Use these tips to ensure proper disposal of household hazardous waste:
- The safest way to dispose of household hazardous waste is to use the product until it is completely gone.
- If you can’t finish the product, share with neighbors, friends or professionals who may have use for it.
- Read product labels for specific disposal instructions. If stated, follow manufacture’s directions for proper disposal.

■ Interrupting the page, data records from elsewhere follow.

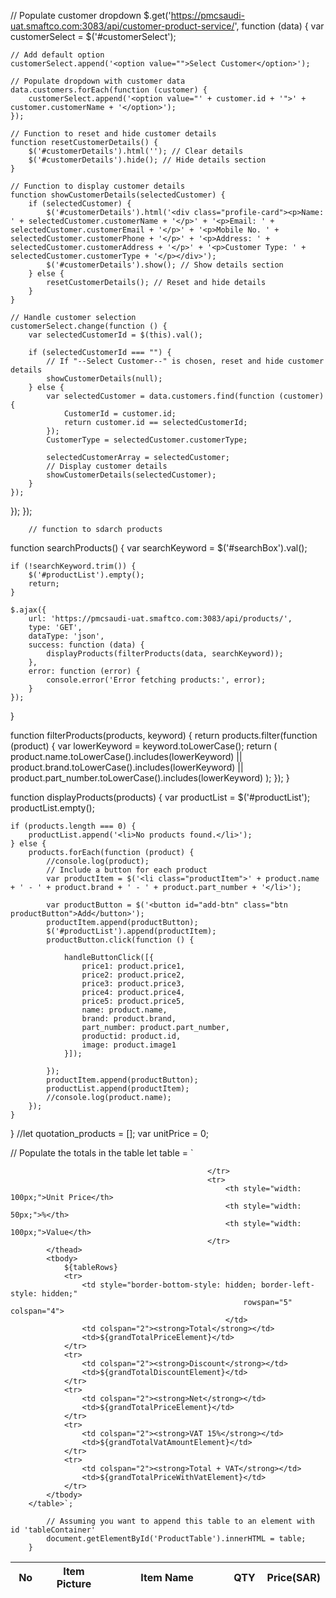 // Populate customer dropdown
$.get('https://pmcsaudi-uat.smaftco.com:3083/api/customer-product-service/', function (data) {
    var customerSelect = $('#customerSelect');

    // Add default option
    customerSelect.append('<option value="">Select Customer</option>');

    // Populate dropdown with customer data
    data.customers.forEach(function (customer) {
        customerSelect.append('<option value="' + customer.id + '">' + customer.customerName + '</option>');
    });

    // Function to reset and hide customer details
    function resetCustomerDetails() {
        $('#customerDetails').html(''); // Clear details
        $('#customerDetails').hide(); // Hide details section
    }

    // Function to display customer details
    function showCustomerDetails(selectedCustomer) {
        if (selectedCustomer) {
            $('#customerDetails').html('<div class="profile-card"><p>Name: ' + selectedCustomer.customerName + '</p>' + '<p>Email: ' + selectedCustomer.customerEmail + '</p>' + '<p>Mobile No. ' + selectedCustomer.customerPhone + '</p>' + '<p>Address: ' + selectedCustomer.customerAddress + '</p>' + '<p>Customer Type: ' + selectedCustomer.customerType + '</p></div>');
            $('#customerDetails').show(); // Show details section
        } else {
            resetCustomerDetails(); // Reset and hide details
        }
    }

    // Handle customer selection
    customerSelect.change(function () {
        var selectedCustomerId = $(this).val();

        if (selectedCustomerId === "") {
            // If "--Select Customer--" is chosen, reset and hide customer details
            showCustomerDetails(null);
        } else {
            var selectedCustomer = data.customers.find(function (customer) {
                CustomerId = customer.id;
                return customer.id == selectedCustomerId;
            });
            CustomerType = selectedCustomer.customerType;

            selectedCustomerArray = selectedCustomer;
            // Display customer details
            showCustomerDetails(selectedCustomer);
        }
    });
});
        });




        // function to sdarch products


function searchProducts() {
    var searchKeyword = $('#searchBox').val();

    if (!searchKeyword.trim()) {
        $('#productList').empty();
        return;
    }

    $.ajax({
        url: 'https://pmcsaudi-uat.smaftco.com:3083/api/products/',
        type: 'GET',
        dataType: 'json',
        success: function (data) {
            displayProducts(filterProducts(data, searchKeyword));
        },
        error: function (error) {
            console.error('Error fetching products:', error);
        }
    });
}



function filterProducts(products, keyword) {
    return products.filter(function (product) {
        var lowerKeyword = keyword.toLowerCase();
        return (
            product.name.toLowerCase().includes(lowerKeyword) ||
            product.brand.toLowerCase().includes(lowerKeyword) ||
            product.part_number.toLowerCase().includes(lowerKeyword)
        );
    });
}

function displayProducts(products) {
    var productList = $('#productList');
    productList.empty();

    if (products.length === 0) {
        productList.append('<li>No products found.</li>');
    } else {
        products.forEach(function (product) {
            //console.log(product);
            // Include a button for each product
            var productItem = $('<li class="productItem">' + product.name + ' - ' + product.brand + ' - ' + product.part_number + '</li>');

            var productButton = $('<button id="add-btn" class="btn productButton">Add</button>');
            productItem.append(productButton);
            $('#productList').append(productItem);
            productButton.click(function () {

                handleButtonClick([{
                    price1: product.price1,
                    price2: product.price2,
                    price3: product.price3,
                    price4: product.price4,
                    price5: product.price5,
                    name: product.name,
                    brand: product.brand,
                    part_number: product.part_number,
                    productid: product.id,
                    image: product.image1
                }]);

            });
            productItem.append(productButton);
            productList.append(productItem);
            //console.log(product.name);
        });
    }
}
//let quotation_products = [];
var unitPrice = 0;




  // Populate the totals in the table
            let table = `
        <table>
            <thead>
                <!-- Your table header content -->
                <tr>
                                                    <th style="width: 50px;" rowspan="2">No</th>
                                                    <th style="width: 150px;" rowspan="2">Item Picture</th>
                                                    <th style="width: 400px;" rowspan="2">Item Name</th>
                                                    <th style="width: 50px;" rowspan="2">QTY</th>
                                                    <th colspan="3" style="width: 200px;"><strong>Price(SAR)</strong>
                                                    </th>

                                                </tr>
                                                <tr>
                                                    <th style="width: 100px;">Unit Price</th>
                                                    <th style="width: 50px;">%</th>
                                                    <th style="width: 100px;">Value</th>
                                                </tr>
            </thead>
            <tbody>
                ${tableRows}
                <tr>
                    <td style="border-bottom-style: hidden; border-left-style: hidden;"
                                                        rowspan="5" colspan="4">
                                                    </td>
                    <td colspan="2"><strong>Total</strong></td>
                    <td>${grandTotalPriceElement}</td>
                </tr>
                <tr>
                    <td colspan="2"><strong>Discount</strong></td>
                    <td>${grandTotalDiscountElement}</td>
                </tr>
                <tr>
                    <td colspan="2"><strong>Net</strong></td>
                    <td>${grandTotalPriceElement}</td>
                </tr>
                <tr>
                    <td colspan="2"><strong>VAT 15%</strong></td>
                    <td>${grandTotalVatAmountElement}</td>
                </tr>
                <tr>
                    <td colspan="2"><strong>Total + VAT</strong></td>
                    <td>${grandTotalPriceWithVatElement}</td>
                </tr>
            </tbody>
        </table>`;

            // Assuming you want to append this table to an element with id 'tableContainer'
            document.getElementById('ProductTable').innerHTML = table;
        }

- If not stated or if you are unsure about proper disposal of a product, contact the manufacturer or call the HHW Facility at 970-328-3463.
- Recycle the material whenever possible. If not recyclable, bring it to the HHW/CESQG facility.
County residents may dispose of their household hazardous waste by bringing it to the HHW Facility. Anyone living in their own home, apartment or condominium may dispose of residential household waste at no charge up to 20 items.
A property manager, caretaker or landlord does not qualify for residential waste disposal. As an example, if a landlord brings paint or other waste products left behind by his former tenants, or the owners of the property he is managing, the landlord is required to fill out the CESQG Registration Form. For additional information please see the CESQG page. Homeowners are required to show proof of residency and must fill out a certification statement prior to, or at the time of, disposal.
Prescription drugs (non-controlled substances) and over-the-counter medicines will be accepted at the HHW facility. As an alternative, prescription and over-the-counter medications, including controlled substances, may be dropped off at the Rx Drop Box located at the Eagle County Sheriff's office (885 Chambers Avenue, Eagle CO) Monday - Friday, 8 a.m. to 5 p.m at no cost. All personally identifiable information should be removed. There is no fee for this service. For more information call 970-328-8500.
Electronic waste (e-waste) can be recycled at the facility for a fee of 20 cents per pound for both residents and businesses.
Improper Disposal Risks
When household hazardous waste products are used, stored and disposed of according to manufacturer directions, they pose little or no hazard to people or the environment. However, improper use and disposal of these products endangers the health and safety of people and animals, pollutes neighborhoods and contaminates the environment.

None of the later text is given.